> _Problem details_
Could you copy exactly the lines below from the one with "## 🚀 Features" to the one with "on your own if", inclusive, leaving out any pictures?

........

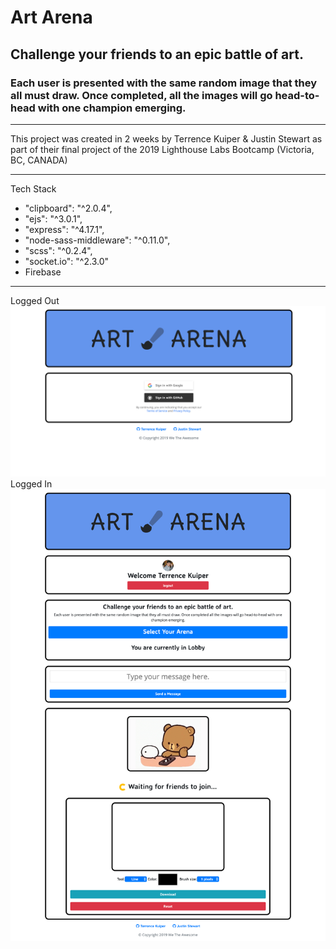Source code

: # Art Arena

## Challenge your friends to an epic battle of art.

### Each user is presented with the same random image that they all must draw. Once completed, all the images will go head-to-head with one champion emerging.

---

This project was created in 2 weeks by Terrence Kuiper & Justin Stewart as part of their final project of the 2019 Lighthouse Labs Bootcamp (Victoria, BC, CANADA)

---

Tech Stack

- "clipboard": "^2.0.4",
- "ejs": "^3.0.1",
- "express": "^4.17.1",
- "node-sass-middleware": "^0.11.0",
- "scss": "^0.2.4",
- "socket.io": "^2.3.0"
- Firebase

---

Logged Out
![ScreenShot](public/styles/images/aa-logged-out.png)
Logged In
![ScreenShot](public/styles/images/art-arena.png)
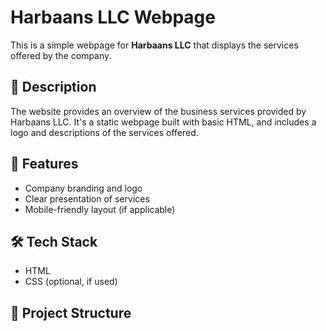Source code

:# Harbaans LLC Webpage

This is a simple webpage for **Harbaans LLC** that displays the services offered by the company.

## 📄 Description

The website provides an overview of the business services provided by Harbaans LLC. It's a static webpage built with basic HTML, and includes a logo and descriptions of the services offered.

## 🚀 Features

- Company branding and logo
- Clear presentation of services
- Mobile-friendly layout (if applicable)

## 🛠 Tech Stack

- HTML
- CSS (optional, if used)

## 📂 Project Structure
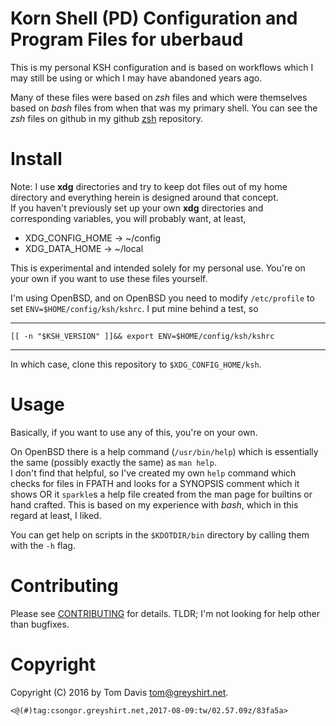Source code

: Korn Shell (PD) Configuration and Program Files for uberbaud
=============================================================

This is my personal KSH configuration and is based on workflows which 
I may still be using or which I may have abandoned years ago.

Many of these files were based on *zsh* files and which were 
themselves based on *bash* files from when that was my primary shell. 
You can see the *zsh* files on github in my github
[zsh](https://github.com/uberbaud/zsh) repository.

Install
========

Note: I use **xdg** directories and try to keep dot files out of my 
home directory and everything herein is designed around that concept.  
If you haven't previously set up your own **xdg** directories and 
corresponding variables, you will probably want, at least,
  * XDG_CONFIG_HOME -> ~/config
  * XDG_DATA_HOME   -> ~/local

This is experimental and intended solely for my personal use.  You're 
on your own if you want to use these files yourself.

I'm using OpenBSD, and on OpenBSD you need to modify `/etc/profile` to 
set `ENV=$HOME/config/ksh/kshrc`. I put mine behind a test, so

---
    [[ -n "$KSH_VERSION" ]]&& export ENV=$HOME/config/ksh/kshrc
---

In which case, clone this repository to `$XDG_CONFIG_HOME/ksh`.

Usage
======

Basically, if you want to use any of this, you're on your own.

On OpenBSD there is a help command (`/usr/bin/help`) which is 
essentially the same (possibly exactly the same) as `man help`.  
I don't find that helpful, so I've created my own `help` command which 
checks for files in FPATH and looks for a SYNOPSIS comment which it 
shows OR it `sparkle`s a help file created from the man page for 
builtins or hand crafted. This is based on my experience with *bash*, 
which in this regard at least, I liked.

You can get help on scripts in the `$KDOTDIR/bin` directory by calling 
them with the `-h` flag.

Contributing
=============

Please see [CONTRIBUTING](CONTRIBUTING.md) for details. TLDR; I'm not 
looking for help other than bugfixes.

Copyright
==========

Copyright (C) 2016 by Tom Davis <tom@greyshirt.net>.

` <@(#)tag:csongor.greyshirt.net,2017-08-09:tw/02.57.09z/83fa5a> `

........

> _Answer section_
## 🚀 Features

- Company branding and logo
- Clear presentation of services
- Mobile-friendly layout (if applicable)

## 🛠 Tech Stack

- HTML
- CSS (optional, if used)

## 📂 Project Structure
Source code

: Korn Shell (PD) Configuration and Program Files for uberbaud
=============================================================

This is my personal KSH configuration and is based on workflows which 
I may still be using or which I may have abandoned years ago.

Many of these files were based on *zsh* files and which were 
themselves based on *bash* files from when that was my primary shell. 
You can see the *zsh* files on github in my github
[zsh](https://github.com/uberbaud/zsh) repository.

Install
========

Note: I use **xdg** directories and try to keep dot files out of my 
home directory and everything herein is designed around that concept.  
If you haven't previously set up your own **xdg** directories and 
corresponding variables, you will probably want, at least,
  * XDG_CONFIG_HOME -> ~/config
  * XDG_DATA_HOME   -> ~/local

This is experimental and intended solely for my personal use.  You're 
on your own if you want to use these files yourself.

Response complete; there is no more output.